VI. La Bouteille de Plongée : Fondamentaux, Fabrication et Réglementations
La bouteille de plongée, ou bloc, est le "réservoir qui renferme le mélange de gaz comprimés nécessaire à la respiration d'un plongeur en scaphandre autonome". Son histoire remonte loin, avec "l'invention de la bouteille de plongée attribuée à 2 canadiens : James Elliott et Alexander MCAvity. Un brevet est déposé le 4 mars 1839 dans l'état du New Brunswick et décrit : « la personne qui se trouve sous l’eau transporte avec elle une quantité d’oxygène condensé ou d’air atmosphérique ordinaire proportionnelle à la profondeur de l’eau et suffisante pour le temps qu’elle est censée rester en dessous. » Plus tard, "un brevet de bouteille de plongée est déposé en 1860 par Benoit Rouquayrol", marquant des étapes clés dans le développement de cet équipement vital.

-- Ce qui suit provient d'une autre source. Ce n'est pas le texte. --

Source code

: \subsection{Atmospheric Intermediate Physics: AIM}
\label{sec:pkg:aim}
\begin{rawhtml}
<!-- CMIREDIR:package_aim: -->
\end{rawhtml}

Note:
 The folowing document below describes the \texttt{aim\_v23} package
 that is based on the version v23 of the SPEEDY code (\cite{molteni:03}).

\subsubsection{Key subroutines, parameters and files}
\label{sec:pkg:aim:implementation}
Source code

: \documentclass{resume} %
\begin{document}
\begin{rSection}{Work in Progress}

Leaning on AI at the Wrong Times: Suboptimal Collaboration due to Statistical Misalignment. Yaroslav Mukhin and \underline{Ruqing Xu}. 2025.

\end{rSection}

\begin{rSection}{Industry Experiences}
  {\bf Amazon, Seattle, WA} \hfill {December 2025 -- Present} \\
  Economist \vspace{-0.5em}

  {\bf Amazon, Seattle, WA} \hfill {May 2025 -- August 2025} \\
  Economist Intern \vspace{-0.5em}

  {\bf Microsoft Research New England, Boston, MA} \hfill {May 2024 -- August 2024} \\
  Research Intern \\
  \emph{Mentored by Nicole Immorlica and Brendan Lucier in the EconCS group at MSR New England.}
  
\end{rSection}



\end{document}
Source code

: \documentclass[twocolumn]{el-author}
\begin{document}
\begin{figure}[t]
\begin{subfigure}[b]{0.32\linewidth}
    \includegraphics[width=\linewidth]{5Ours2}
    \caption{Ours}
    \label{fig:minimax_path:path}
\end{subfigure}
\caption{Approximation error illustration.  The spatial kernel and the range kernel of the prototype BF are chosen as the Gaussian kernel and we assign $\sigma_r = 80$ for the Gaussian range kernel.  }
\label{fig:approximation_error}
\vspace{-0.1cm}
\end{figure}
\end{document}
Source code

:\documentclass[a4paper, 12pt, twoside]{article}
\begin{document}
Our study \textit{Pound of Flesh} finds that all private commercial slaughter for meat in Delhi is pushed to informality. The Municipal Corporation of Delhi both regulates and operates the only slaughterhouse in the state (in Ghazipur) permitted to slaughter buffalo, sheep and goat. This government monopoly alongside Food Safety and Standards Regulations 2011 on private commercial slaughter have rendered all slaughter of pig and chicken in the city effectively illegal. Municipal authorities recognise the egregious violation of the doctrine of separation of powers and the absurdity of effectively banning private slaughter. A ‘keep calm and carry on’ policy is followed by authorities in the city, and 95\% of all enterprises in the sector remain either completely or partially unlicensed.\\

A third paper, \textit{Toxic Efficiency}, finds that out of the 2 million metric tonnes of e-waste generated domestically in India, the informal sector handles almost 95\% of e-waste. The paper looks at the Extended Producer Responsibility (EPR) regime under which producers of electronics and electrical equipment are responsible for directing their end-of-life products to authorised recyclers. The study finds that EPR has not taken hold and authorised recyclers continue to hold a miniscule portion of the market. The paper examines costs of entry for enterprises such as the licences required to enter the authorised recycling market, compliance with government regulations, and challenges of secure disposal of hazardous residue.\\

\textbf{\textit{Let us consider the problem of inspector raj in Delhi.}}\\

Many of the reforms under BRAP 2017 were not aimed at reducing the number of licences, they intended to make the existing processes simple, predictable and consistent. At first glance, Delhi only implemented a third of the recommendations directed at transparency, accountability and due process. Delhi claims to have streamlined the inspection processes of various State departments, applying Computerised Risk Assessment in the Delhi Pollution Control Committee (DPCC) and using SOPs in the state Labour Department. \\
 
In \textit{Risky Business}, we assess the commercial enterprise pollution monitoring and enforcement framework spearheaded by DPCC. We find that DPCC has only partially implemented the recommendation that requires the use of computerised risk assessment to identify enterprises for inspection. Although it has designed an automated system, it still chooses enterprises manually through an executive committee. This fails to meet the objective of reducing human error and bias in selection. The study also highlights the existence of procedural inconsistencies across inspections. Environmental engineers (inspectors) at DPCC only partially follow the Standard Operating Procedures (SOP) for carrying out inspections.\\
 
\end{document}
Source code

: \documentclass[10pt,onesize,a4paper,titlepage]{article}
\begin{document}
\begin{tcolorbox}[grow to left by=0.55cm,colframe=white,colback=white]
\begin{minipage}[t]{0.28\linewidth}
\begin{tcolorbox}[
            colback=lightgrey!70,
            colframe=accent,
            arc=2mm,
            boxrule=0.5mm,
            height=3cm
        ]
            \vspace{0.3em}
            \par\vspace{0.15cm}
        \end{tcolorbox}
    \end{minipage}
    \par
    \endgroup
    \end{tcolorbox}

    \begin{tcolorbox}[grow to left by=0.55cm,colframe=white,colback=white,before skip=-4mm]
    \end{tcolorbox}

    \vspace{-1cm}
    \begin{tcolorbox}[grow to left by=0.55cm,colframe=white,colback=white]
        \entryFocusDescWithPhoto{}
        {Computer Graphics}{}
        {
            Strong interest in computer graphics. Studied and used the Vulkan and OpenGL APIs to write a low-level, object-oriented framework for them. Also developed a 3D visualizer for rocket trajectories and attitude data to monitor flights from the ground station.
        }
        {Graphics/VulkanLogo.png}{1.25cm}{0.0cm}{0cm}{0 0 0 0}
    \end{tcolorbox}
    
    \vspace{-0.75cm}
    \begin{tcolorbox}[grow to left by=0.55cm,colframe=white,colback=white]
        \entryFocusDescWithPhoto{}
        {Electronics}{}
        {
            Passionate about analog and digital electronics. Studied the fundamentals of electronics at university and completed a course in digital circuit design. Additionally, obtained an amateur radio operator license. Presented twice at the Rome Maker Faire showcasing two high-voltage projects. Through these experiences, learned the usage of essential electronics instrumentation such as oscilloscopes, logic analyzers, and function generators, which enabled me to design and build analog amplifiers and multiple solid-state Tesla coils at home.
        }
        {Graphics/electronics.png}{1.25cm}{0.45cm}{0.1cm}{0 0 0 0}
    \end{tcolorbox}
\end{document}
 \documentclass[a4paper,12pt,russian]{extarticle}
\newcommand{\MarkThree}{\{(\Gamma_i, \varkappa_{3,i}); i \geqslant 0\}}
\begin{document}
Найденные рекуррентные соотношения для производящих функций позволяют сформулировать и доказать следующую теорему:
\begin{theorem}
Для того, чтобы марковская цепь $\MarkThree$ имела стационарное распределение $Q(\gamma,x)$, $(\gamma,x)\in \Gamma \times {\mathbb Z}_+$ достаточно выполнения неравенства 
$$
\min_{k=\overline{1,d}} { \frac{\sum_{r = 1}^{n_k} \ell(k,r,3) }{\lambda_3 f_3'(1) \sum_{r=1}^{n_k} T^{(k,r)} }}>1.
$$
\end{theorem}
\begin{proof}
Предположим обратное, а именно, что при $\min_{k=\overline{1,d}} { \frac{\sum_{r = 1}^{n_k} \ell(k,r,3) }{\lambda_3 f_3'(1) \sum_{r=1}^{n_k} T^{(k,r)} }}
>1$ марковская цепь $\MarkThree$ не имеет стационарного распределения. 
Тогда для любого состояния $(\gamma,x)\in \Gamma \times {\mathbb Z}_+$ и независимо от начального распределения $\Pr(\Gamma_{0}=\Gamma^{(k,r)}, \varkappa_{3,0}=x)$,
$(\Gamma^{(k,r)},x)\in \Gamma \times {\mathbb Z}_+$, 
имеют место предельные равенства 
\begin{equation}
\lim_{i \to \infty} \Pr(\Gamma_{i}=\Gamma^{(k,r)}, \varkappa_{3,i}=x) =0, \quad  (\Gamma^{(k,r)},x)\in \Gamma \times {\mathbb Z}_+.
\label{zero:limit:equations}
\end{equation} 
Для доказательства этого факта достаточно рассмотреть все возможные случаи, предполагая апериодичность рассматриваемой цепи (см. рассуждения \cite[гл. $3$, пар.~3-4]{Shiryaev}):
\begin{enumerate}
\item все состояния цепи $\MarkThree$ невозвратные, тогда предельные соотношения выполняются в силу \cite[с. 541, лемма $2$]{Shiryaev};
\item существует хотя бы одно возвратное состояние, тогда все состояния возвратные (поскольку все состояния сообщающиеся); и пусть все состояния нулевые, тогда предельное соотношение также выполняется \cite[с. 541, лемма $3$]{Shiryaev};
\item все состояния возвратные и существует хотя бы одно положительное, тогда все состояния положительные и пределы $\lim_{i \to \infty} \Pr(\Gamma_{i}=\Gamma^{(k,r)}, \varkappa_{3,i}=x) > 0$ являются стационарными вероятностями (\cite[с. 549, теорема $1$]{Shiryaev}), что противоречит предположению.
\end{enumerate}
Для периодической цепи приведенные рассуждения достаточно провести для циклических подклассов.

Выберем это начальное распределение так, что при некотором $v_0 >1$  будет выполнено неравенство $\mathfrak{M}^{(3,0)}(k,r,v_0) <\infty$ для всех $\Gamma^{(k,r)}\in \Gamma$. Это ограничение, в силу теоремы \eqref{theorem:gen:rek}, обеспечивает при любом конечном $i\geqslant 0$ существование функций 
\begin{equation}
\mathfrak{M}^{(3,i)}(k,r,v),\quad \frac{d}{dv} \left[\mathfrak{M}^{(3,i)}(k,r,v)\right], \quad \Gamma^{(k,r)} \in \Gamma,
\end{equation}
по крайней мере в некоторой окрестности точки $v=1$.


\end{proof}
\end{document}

A. Gaz Respiratoires et Spécificités
Si "en général, le mélange de gaz contenu dans les bouteilles de plongée est l'air", elles peuvent également contenir "d'autres mélanges respiratoires (Nitrox, Héliair, Hydrox, Trimix, Héliox, Hydreliox)". Ces mélanges sont adaptés à différentes profondeurs et durées de plongée, offrant des avantages spécifiques en termes de décompression et de limitation des effets narcotiques des gaz sous pression. Les bouteilles sont conçues pour contenir ces gaz à des pressions élevées, comme mentionné précédemment (150, 176, 200, 232 ou 300 bar).
B. Processus de Fabrication et Contrôle Qualité
La fabrication des bouteilles de plongée est un processus industriel rigoureux qui garantit leur sécurité et leur fiabilité. Les "tubes, exempts de toute soudure, sont coupés à la bonne longueur avant d'être chauffés par induction puis mis en forme par fluotournage". Ce dernier "procédé est dit ROTH du nom de la société qui l'a mis au point", d'où la reconnaissance des bouteilles ROTH pour leur qualité. Une fois formés, les "blocs sont ensuite traités et protégés contre les agressions hydrauliques avant d'être contrôlés et mis en pression". Un aspect crucial du contrôle qualité est que "au cours de la fabrication, la totalité des bouteilles subissent un essai d'épreuve hydraulique à 1,5 fois leur pression de service". Cela signifie qu'une bouteille de 200 bars est testée à 300 bars pour s'assurer de sa résistance structurelle bien au-delà de sa pression d'utilisation nominale.